METHODS: Patients with symptoms of GERD and a diagnosis of grade A reflux esophagitis (according to the Los Angeles classification) were randomized to receive lafutidine (10 mg, twice daily) or lansoprazole (30 mg, once daily) for an initial 8 wk, followed by maintenance treatment comprising half-doses of the assigned drug for 24 wk. The primary endpoint was the frequency and severity of heartburn during initial and maintenance treatment. The secondary endpoints were the sum score of questions 2 and 3 in the Gastrointestinal Symptom Rating Scale (GSRS), and the satisfaction score.

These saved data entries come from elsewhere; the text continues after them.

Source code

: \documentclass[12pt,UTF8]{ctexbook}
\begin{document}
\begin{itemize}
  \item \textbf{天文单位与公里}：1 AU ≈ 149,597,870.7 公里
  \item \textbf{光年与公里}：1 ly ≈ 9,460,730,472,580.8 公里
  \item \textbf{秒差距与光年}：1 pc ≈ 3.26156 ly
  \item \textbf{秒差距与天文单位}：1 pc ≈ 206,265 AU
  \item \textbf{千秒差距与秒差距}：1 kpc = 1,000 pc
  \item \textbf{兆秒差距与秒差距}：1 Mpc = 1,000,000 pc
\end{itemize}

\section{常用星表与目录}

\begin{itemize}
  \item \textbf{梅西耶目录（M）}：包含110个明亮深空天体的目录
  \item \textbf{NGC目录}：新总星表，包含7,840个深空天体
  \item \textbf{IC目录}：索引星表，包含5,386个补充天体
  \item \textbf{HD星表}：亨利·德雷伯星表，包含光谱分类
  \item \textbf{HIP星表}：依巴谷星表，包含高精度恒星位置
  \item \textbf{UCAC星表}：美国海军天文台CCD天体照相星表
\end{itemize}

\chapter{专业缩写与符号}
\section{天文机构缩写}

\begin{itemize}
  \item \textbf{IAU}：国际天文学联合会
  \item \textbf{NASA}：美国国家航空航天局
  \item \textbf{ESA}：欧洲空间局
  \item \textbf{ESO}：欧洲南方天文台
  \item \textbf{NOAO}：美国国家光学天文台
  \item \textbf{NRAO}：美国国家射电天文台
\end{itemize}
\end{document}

RESULTS: Between April 2012 and March 2013, a total of 53 patients were enrolled, of whom 24 and 29 received lafutidine and lansoprazole, respectively. After 8 wk, the frequency and severity of heartburn was significantly reduced in both groups. However, lafutidine was significantly inferior to lansoprazole with regard to the severity of heartburn during initial and maintenance treatment (P = 0.016). The sum score of questions 2 and 3 in the GSRS, and satisfaction scores were also significantly worse in the lafutidine group than the lansoprazole group (P = 0.0068 and P = 0.0048, respectively).

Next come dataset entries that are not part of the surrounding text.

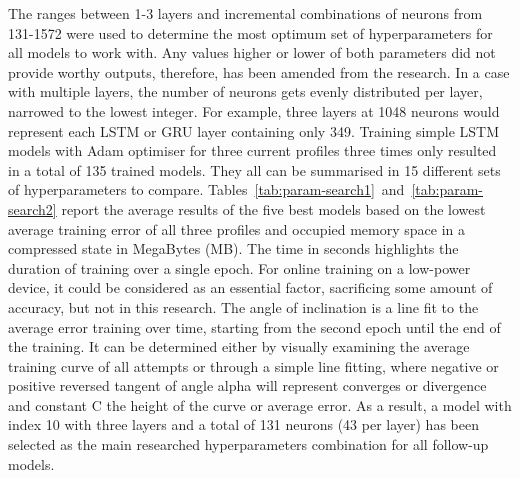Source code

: %
The ranges between 1-3 layers and incremental combinations of neurons from 131-1572 were used to determine the most optimum set of hyperparameters for all models to work with.
Any values higher or lower of both parameters did not provide worthy outputs, therefore, has been amended from the research.
In a case with multiple layers, the number of neurons gets evenly distributed per layer, narrowed to the lowest integer.
For example, three layers at 1048 neurons would represent each LSTM or GRU layer containing only 349.
Training simple LSTM models with Adam optimiser for three current profiles three times only resulted in a total of 135 trained models.
They all can be summarised in 15 different sets of hyperparameters to compare.
\mbox{Tables~\ref{tab:param-search1} and~\ref{tab:param-search2}} report the average results of the five best models based on the lowest average training error of all three profiles and occupied memory space in a compressed state in MegaBytes (MB).
The time in seconds highlights the duration of training over a single epoch.
For online training on a low-power device, it could be considered as an essential factor, sacrificing some amount of accuracy, but not in this research.
The angle of inclination is a line fit to the average error training over time, starting from the second epoch until the end of the training.
It can be determined either by visually examining the average training curve of all attempts or through a simple line fitting, where negative or positive reversed tangent of angle alpha will represent converges or divergence and constant C the height of the curve or average error.
%
As a result, a model with index 10 with three layers and a total of 131 neurons (43 per layer) has been selected as the main researched hyperparameters combination for all follow-up models.
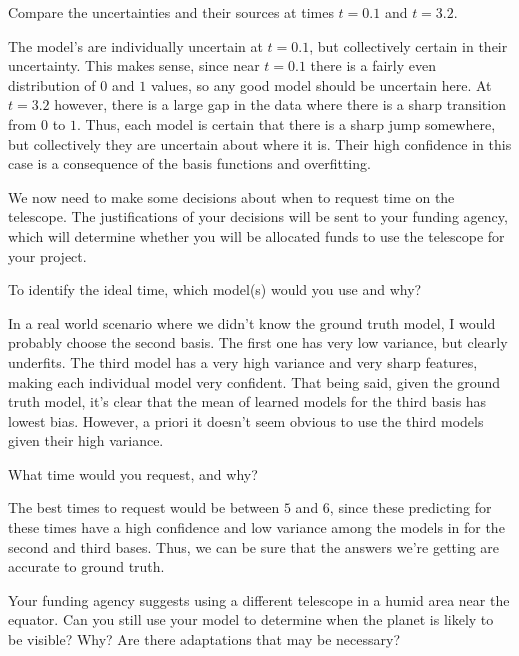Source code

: \documentclass[expanded]{lkx_pset}
\begin{document}
\begin{parts}
	\begin{part}{}
		Compare the uncertainties and their sources at times $t=0.1$ and $t=3.2$.
	\end{part}

	The model's are individually uncertain at $t=0.1$, but collectively certain in their uncertainty. This makes sense, since near $t=0.1$ there is a fairly even distribution of $0$ and $1$ values, so any good model should be uncertain here.
	At $t=3.2$ however, there is a large gap in the data where there is a sharp transition from $0$ to $1$. Thus, each model is certain that there is a sharp jump somewhere, but collectively they are uncertain about where it is. Their high confidence in this case is a consequence of the basis functions and overfitting.

	\begin{part}{5}
		We now need to make some decisions about when to request time on
		the telescope.  The justifications of your decisions will be sent to
		your funding agency, which will determine whether you will be
		allocated funds to use the telescope for your project.
	\end{part}
	\begin{parts}
		\begin{part}{}To identify the ideal time, which model(s) would you use and why?\end{part}

		In a real world scenario where we didn't know the ground truth model, I would probably choose the second basis. The first one has very low variance, but clearly underfits. The third model has a very high variance and very sharp features, making each individual model very confident. That being said, given the ground truth model, it's clear that the mean of learned models for the third basis has lowest bias. However, a priori it doesn't seem obvious to use the third models given their high variance.

		\begin{part}{}
			What time would you request, and why?
		\end{part}

		The best times to request would be between $5$ and $6$, since these predicting for these times have a high confidence and low variance among the models in for the second and third bases. Thus, we can be sure that the answers we're getting are accurate to ground truth.

		\begin{part}{}
			Your funding agency suggests using a different telescope in a
			humid area near the equator. Can you still use your model to
			determine when the planet is likely to be visible?  Why? Are there
			adaptations that may be necessary?
		\end{part}


\end{parts}
\end{parts}
\end{document}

CONCLUSION: The clinical efficacy of lafutidine was inferior to that of lansoprazole, even in Japanese patients with mild GERD.
Core tip: The clinical efficacy of the second-generation H2RA lafutidine was inferior to that of lansoprazole, particularly during maintenance therapy, even in Japanese patients with mild gastroesophageal reflux disease.